The opportunities would be all the big names are there, so even on chase card, it’ll be star-studded. Dynamic Discs also runs an amazing tourney that attracts tons of people, so it’s a great opportunity to meet some fans. That is by far the most rewarding part of making videos.
UWDG: You guys cover a lot of the “smaller” tournaments on the west coast, and get to see many players who don’t necessarily make lead cards at NT’s. Is there anyone out there we should be keeping an eye on? Who are they and what is their game like?
IA: From Norcal, Scott Kile is a fantastic disc golfer. Mostly throws backhand, but has all the different backhand shot types. He’s a really amazing putter too. Out of Montana, I’ll throw out Kevin Sheehan. He’s been throwing 600’ since he was 15 or 16, and again, an amazing putter. That kid’s a crazy good athlete. He’s a scratch [ball] golfer and quarterback of his high school football team. Sky’s the limit there. In the Pacific Northwest, I’ll go with Scott Withers. Has all the tools, and again can putt with the best of them.
UWDG: What lessons do you think disc golf media can learn from our colleagues in other sports?
IA: What a good broadcast looks like. Cool features to add, fancy graphics, the right way to do commentary. They set the standard, we’re just trying to get as close to it as we can with the budget and skill set we have.
UWDG: What course is on your to-film bucket list?
IA: Maple Hill, and The Beast in Finland are probably my top two.
UWDG: A lot of people are rooting for the day when disc golf gets the same sort of live-on-TV coverage that the major sports get, what do you see as the advantages or disadvantages of that sort of coverage?

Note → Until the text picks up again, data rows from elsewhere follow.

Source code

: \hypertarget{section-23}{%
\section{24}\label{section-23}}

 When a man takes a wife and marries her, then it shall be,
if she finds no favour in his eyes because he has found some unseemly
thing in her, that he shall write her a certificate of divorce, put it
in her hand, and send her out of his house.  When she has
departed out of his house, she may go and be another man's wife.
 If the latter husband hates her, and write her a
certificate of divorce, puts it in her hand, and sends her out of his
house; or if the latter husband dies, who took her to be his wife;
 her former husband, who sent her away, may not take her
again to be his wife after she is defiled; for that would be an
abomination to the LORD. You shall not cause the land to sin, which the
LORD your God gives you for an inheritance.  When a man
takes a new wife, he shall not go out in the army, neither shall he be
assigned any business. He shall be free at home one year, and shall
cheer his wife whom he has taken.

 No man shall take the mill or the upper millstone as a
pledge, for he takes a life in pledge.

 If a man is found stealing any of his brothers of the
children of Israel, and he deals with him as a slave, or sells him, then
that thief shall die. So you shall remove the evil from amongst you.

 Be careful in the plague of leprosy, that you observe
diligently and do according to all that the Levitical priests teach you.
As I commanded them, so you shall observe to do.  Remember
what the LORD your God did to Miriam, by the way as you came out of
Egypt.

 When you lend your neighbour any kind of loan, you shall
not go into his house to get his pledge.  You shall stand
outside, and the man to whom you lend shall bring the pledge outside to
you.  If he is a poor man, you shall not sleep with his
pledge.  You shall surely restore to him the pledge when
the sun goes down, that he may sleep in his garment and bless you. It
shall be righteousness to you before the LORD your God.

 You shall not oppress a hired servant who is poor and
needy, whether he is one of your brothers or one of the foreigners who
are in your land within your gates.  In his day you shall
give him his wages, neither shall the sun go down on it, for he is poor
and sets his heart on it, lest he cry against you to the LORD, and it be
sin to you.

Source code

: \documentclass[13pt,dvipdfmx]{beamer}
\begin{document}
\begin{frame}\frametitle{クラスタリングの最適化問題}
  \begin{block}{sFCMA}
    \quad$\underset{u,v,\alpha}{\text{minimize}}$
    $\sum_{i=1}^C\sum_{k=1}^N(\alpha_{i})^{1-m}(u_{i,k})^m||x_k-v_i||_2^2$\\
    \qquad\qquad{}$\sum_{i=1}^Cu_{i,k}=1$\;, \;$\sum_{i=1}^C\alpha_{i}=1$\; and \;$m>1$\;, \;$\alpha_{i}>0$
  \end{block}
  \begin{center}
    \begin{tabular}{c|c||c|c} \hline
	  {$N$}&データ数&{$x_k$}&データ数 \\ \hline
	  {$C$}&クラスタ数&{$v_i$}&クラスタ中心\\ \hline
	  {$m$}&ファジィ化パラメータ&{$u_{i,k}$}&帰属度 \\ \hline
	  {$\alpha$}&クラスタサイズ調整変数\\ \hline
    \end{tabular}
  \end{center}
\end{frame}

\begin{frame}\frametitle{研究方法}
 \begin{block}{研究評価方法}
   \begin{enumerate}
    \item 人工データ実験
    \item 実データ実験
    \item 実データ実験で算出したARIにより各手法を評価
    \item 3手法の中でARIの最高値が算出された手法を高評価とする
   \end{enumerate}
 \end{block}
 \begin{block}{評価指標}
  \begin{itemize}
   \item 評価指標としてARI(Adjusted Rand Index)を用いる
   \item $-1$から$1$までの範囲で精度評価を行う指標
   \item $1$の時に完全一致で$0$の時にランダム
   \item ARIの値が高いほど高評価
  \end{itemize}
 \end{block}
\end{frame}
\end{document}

IA: Advantages are more money in the sport through non-disc golf company advertising. The downside might be the little guys going away, replaced by established non-disc golf centered media companies.
UWDG: What sort of advice or words of wisdom would you give to other would-be regional videographers in terms of growing their business at a regional level, and then advancing to a scale like yours, where you do both regional and national scale events?
IA: It’s going to take a lot of hard work and time before you make any money at it. That said it’s easier than ever to make money filming disc golf. When I started, no tournaments were paying for coverage, Patreon didn’t exist, and the overall market was ten times smaller. Work hard, always try to get better through small improvements. Success will follow.
UWDG: What is the coolest shot you’ve ever filmed that isn’t the Philobatross?
UWDG: Who would be on your dream card to film?
IA: McBeth, Lizotte, Eagle McMahon, and Nate Sexton. They’re all really fun guys to be around and to film, and they throw amazing shots.